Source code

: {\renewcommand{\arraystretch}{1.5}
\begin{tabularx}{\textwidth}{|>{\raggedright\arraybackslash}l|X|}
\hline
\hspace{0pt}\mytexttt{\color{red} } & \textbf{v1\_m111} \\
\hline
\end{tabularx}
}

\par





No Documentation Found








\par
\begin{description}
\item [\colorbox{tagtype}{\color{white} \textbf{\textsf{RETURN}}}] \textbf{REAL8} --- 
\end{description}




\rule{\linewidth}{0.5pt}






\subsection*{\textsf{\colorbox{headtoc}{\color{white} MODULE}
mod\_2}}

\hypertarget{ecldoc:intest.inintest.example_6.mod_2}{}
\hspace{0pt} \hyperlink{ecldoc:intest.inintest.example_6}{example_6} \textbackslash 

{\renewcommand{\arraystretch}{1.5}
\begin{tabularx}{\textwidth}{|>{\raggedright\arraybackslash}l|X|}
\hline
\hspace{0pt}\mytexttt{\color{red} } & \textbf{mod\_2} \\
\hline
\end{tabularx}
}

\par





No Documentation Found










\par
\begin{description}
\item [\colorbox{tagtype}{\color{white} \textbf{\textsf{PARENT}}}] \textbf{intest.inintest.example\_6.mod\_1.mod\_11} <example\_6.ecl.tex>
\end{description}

------------------------------------------------------------

*EXERCISE REQUIREMENTS*: Every line of the data above is to be repeated exactly.

*ANSWER SECTION*:
Source code

: {\renewcommand{\arraystretch}{1.5}
\begin{tabularx}{\textwidth}{|>{\raggedright\arraybackslash}l|X|}
\hline
\hspace{0pt}\mytexttt{\color{red} } & \textbf{v1\_m111} \\
\hline
\end{tabularx}
}

\par





No Documentation Found








\par
\begin{description}
\item [\colorbox{tagtype}{\color{white} \textbf{\textsf{RETURN}}}] \textbf{REAL8} --- 
\end{description}




\rule{\linewidth}{0.5pt}






\subsection*{\textsf{\colorbox{headtoc}{\color{white} MODULE}
mod\_2}}

\hypertarget{ecldoc:intest.inintest.example_6.mod_2}{}
\hspace{0pt} \hyperlink{ecldoc:intest.inintest.example_6}{example_6} \textbackslash 

{\renewcommand{\arraystretch}{1.5}
\begin{tabularx}{\textwidth}{|>{\raggedright\arraybackslash}l|X|}
\hline
\hspace{0pt}\mytexttt{\color{red} } & \textbf{mod\_2} \\
\hline
\end{tabularx}
}

\par





No Documentation Found










\par
\begin{description}
\item [\colorbox{tagtype}{\color{white} \textbf{\textsf{PARENT}}}] \textbf{intest.inintest.example\_6.mod\_1.mod\_11} <example\_6.ecl.tex>
\end{description}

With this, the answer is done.